2. I don't specialize in interiors, but when I've been asked to do them (and make sure the window view looks good), on of my favorite techniques is the following.
a) Set the camera on a really good, sturdy, REALLY steady tripod.
b) Put a Pocket Wizard (or equivalent transmitter) in the hot shoe for the flash.
c) Attach a small hot-shoe flash to a Pocket Wizard receiver.
d) Attach a remote (wireless or corded) to trigger both the camera (and hence, the flash).
e) Set the flash/ambient exposure balance so that the brightest part of the flash in the scene balances is about a half stop or so below a perfect exposure for that area of the room.
f) Walk around with the flash in one hand, the remote in the other and take 20 or 30 pix with the flash at different places in the room, pointing in different directions (...selecting the best positions for the flash is the only thing that requires some experience).
g) Load all the shots as separate layers in PS with the blend mode of each set to "lighten". Put a no-flash, windows-only shot at the bottom of the stack.
h) Experiment turning the various flash layers on and off to get the best look. Be careful not to turn too many layers on and get an overly flat look.
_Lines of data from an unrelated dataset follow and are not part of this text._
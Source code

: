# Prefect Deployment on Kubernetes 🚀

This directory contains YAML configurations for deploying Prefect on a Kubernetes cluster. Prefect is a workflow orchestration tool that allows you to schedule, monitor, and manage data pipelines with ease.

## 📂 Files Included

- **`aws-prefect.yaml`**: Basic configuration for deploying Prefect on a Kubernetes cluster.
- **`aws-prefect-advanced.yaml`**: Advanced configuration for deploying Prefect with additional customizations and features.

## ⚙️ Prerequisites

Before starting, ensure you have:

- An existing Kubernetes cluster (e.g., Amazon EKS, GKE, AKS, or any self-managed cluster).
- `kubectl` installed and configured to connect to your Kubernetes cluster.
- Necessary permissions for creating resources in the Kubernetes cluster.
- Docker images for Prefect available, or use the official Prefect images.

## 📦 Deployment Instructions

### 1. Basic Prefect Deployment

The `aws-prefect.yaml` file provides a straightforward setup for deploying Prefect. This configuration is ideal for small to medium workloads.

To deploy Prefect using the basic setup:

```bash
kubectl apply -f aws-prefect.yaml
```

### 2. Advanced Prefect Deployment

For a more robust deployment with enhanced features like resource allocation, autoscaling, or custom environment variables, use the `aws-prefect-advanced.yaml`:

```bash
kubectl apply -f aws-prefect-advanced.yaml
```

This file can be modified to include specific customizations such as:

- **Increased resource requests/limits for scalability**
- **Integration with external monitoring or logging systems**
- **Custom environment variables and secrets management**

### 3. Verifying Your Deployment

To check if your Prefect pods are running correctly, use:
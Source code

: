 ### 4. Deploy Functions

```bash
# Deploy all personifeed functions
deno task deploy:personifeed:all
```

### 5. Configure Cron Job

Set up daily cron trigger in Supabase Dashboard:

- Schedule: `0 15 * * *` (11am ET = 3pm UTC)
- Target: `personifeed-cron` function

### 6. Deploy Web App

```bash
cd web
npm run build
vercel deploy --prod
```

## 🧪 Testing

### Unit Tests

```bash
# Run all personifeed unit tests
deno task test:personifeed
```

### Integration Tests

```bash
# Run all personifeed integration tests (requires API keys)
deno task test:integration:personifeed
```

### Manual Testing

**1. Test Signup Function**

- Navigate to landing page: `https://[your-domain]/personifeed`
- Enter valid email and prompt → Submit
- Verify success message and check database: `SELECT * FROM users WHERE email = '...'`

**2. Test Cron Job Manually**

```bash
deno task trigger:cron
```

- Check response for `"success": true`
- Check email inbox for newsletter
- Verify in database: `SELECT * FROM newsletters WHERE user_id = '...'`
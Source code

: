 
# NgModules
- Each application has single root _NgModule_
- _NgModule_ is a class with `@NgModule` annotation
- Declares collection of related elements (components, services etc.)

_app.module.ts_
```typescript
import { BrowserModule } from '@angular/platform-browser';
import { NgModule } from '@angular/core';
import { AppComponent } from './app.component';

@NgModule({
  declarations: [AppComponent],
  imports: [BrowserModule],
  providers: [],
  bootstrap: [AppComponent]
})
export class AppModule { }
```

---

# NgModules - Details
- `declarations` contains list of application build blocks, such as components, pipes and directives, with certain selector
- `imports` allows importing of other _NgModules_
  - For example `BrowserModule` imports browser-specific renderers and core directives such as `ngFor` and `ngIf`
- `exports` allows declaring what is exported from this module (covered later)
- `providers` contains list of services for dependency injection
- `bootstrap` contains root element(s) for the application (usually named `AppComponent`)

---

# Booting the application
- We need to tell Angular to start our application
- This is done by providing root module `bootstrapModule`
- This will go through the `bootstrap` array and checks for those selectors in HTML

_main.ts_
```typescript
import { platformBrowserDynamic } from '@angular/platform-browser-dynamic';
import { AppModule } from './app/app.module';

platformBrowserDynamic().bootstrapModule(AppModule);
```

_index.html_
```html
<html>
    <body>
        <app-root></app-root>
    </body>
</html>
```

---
Once you have done it a couple of times, the above is an amazingly fast process. I've found that it produces very nice results without a lot of thought, a lot of post-processing, etc.. The best part is that it doesn't involve all of the trade-offs that HDR algorithms must make to blend exposures, because it's nothing more than a bunch of ordinary photos, so it can look very realistic, with good, natural shadows. Another nice feature is that you don't have to worry about being in the picture. If you don't want to set up a small light stand and need to be in the picture, just hold the flash such that you are between it and the camera, your dark silhouette will almost always be filled in by the "lighten" mode from one of the other frames, but it's better to avoid this situation if possible.
I'll try to find some pix I've taken this way and post them.